The following rules have been slated for development and have issues created for them on my GitHub repos. There are likely a few things to consider for them, so details may change.

  • DDR – Original terrain travel times
  • DDR – Armies attack when near an enemy
  • DDR – Armies will continue a battle without just randomly leaving
  • LOM – Cup of Dreams can replenish overnight
  • LOM – Varied initial start positions
  • LOM – Utarg of Utarg can become disloyal
  • LOM – Doomdark will go after Morkin heavily if the Ice Crown is picked up
  • LOM – Doomdark will guard the Ice Crown more heavily
  • LOM – Change quest completion rules to align with Mike’s original intention
  • LOM – Fey are not recruitable
  • DDR – Fast Tunnels
  • LOM/DDR – Impassable mountains
  • LOM/DDR – AI Impassable mountains

The plan is to have the last 4 in the Solstice update, and the work on Impassable Mountains already almost complete.

It’s interesting that when you think of a simple one line description of a feature, how complex it can become when you start to develop it. For example, impassable mountains are just that. LoM and DDR already have a concept of impassable terrain with the Frozen and Icy Wastes, so dropping in Mountains seems simple enough until….

What happens if the friend/enemy is in a mountain? You need to disable approach and battle. Out of that comes the concept of AI Impassable mountains to stop the AI characters from freely moving around the map. But that has its own issues.

What happens when a lord loses a fight and runs away. Well in LoM they only leave on location and there is already a check that it’s not Frozen Wastes, so that becomes straight forward. But in DDR they move up to 3 locations away. It checks that the target location is not Icy Wastes but not if the locations to get there are. Which is why you can currently be bounced in to the Plains of Anvoril if you enter battle up against the Icy Wastes surrounding it.

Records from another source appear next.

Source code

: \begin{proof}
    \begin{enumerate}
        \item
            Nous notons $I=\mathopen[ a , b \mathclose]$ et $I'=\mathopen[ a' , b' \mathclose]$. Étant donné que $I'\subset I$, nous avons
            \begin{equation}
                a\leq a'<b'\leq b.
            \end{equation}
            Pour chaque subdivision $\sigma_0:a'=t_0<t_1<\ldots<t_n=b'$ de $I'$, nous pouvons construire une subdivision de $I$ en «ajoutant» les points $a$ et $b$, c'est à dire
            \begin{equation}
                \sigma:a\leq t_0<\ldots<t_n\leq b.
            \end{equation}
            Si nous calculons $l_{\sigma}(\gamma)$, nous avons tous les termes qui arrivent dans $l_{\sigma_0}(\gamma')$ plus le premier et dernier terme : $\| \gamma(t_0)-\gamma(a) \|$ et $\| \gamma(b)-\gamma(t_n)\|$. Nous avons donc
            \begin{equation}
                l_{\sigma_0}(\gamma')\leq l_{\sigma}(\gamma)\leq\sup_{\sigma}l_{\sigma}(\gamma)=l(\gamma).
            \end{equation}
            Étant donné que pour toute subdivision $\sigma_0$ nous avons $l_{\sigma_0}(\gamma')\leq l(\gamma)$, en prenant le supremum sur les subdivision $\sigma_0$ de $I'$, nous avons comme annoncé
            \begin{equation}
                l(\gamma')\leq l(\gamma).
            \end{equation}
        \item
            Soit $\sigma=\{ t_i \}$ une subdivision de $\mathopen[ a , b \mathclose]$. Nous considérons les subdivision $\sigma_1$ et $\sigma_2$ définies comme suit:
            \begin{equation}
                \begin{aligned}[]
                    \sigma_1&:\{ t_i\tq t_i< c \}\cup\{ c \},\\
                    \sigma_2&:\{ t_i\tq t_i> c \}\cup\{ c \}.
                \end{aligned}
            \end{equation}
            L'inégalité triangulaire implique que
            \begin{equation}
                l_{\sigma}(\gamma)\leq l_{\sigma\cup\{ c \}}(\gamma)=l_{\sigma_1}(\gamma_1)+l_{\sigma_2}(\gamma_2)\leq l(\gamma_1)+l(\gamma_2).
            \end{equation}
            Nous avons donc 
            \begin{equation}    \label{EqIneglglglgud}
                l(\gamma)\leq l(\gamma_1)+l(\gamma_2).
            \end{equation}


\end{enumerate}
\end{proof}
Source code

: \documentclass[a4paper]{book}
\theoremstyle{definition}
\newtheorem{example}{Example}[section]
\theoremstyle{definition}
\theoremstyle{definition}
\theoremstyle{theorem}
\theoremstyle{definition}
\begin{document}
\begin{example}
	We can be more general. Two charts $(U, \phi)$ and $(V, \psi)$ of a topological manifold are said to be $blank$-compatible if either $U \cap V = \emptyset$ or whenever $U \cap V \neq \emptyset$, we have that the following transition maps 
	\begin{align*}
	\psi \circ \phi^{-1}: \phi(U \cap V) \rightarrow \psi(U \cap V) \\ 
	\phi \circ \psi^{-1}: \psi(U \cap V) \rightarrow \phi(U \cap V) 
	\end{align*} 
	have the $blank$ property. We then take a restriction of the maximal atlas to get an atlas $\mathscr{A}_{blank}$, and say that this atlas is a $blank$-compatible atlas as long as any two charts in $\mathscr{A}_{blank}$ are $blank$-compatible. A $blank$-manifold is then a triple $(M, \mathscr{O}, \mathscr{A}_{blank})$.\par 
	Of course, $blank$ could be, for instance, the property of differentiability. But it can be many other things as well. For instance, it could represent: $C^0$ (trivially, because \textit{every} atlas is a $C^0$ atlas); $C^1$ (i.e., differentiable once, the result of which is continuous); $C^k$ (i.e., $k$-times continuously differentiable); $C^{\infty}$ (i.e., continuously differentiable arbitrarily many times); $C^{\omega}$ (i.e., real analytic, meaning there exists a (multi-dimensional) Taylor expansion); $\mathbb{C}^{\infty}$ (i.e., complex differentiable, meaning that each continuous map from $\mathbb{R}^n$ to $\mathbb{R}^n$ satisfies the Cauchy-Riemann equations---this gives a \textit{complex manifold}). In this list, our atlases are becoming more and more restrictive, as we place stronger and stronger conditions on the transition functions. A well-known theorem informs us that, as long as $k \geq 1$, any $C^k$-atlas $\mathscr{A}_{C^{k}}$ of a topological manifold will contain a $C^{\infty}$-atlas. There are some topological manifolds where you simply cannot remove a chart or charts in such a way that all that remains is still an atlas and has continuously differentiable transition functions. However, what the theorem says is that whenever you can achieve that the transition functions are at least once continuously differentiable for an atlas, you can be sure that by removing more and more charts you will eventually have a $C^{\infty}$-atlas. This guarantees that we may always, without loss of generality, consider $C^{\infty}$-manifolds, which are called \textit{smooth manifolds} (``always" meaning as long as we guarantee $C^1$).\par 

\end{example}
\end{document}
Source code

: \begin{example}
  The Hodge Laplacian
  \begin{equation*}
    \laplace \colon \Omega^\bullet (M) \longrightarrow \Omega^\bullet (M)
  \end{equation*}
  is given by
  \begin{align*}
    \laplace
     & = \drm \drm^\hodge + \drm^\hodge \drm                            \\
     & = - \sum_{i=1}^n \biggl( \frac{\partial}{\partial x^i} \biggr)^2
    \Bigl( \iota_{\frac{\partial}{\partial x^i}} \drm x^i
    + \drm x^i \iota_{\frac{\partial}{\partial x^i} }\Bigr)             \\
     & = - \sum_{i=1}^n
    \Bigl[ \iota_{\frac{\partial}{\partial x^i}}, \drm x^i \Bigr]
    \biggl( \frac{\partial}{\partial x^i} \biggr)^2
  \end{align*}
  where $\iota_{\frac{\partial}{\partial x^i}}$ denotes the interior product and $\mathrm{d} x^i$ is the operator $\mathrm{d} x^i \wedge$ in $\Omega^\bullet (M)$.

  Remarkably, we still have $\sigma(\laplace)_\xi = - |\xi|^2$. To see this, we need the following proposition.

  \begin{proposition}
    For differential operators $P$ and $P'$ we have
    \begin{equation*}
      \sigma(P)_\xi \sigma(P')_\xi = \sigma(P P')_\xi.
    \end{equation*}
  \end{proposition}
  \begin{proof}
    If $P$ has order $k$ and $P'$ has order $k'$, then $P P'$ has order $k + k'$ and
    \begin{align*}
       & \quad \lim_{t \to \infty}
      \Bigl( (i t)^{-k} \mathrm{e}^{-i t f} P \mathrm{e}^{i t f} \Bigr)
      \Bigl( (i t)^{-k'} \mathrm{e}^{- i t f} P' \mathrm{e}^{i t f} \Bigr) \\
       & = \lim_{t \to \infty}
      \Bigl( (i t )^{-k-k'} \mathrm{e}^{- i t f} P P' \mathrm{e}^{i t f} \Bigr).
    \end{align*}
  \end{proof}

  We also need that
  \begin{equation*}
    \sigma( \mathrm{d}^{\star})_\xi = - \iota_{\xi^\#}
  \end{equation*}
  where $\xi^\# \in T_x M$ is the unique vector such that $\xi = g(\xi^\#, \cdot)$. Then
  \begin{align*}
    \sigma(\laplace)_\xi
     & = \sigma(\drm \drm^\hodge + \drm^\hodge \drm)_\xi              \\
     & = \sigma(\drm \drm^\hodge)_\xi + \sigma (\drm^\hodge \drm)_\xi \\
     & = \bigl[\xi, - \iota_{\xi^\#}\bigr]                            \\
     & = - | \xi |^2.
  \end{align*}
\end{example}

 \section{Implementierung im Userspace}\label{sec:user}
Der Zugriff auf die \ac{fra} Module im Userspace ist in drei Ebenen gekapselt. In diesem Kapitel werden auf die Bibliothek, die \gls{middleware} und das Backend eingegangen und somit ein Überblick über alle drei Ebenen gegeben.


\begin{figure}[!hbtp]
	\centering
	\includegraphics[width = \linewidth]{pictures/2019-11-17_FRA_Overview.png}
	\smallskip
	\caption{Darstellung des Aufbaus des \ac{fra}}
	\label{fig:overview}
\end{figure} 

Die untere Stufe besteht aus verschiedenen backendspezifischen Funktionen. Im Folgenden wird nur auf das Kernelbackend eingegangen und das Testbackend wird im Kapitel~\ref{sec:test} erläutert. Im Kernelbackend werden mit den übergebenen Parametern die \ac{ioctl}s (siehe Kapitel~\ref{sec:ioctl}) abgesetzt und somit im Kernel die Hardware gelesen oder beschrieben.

In DDR special objects are randomly placed on the map. So they can’t be placed on a mountain, but technically they can’t be placed anywhere that can’t be accessed. There are a handful of locations that would be problematic. So either the map needs to be edited to make those locations accessible, or they need to be marked as un-accessible, or we need to allow particular lords or races to not be affected by Impassable Mountains – like say Giants and Dwarves. The later make sense as there are a few Dwarven fortresses that are locked away in the mountains.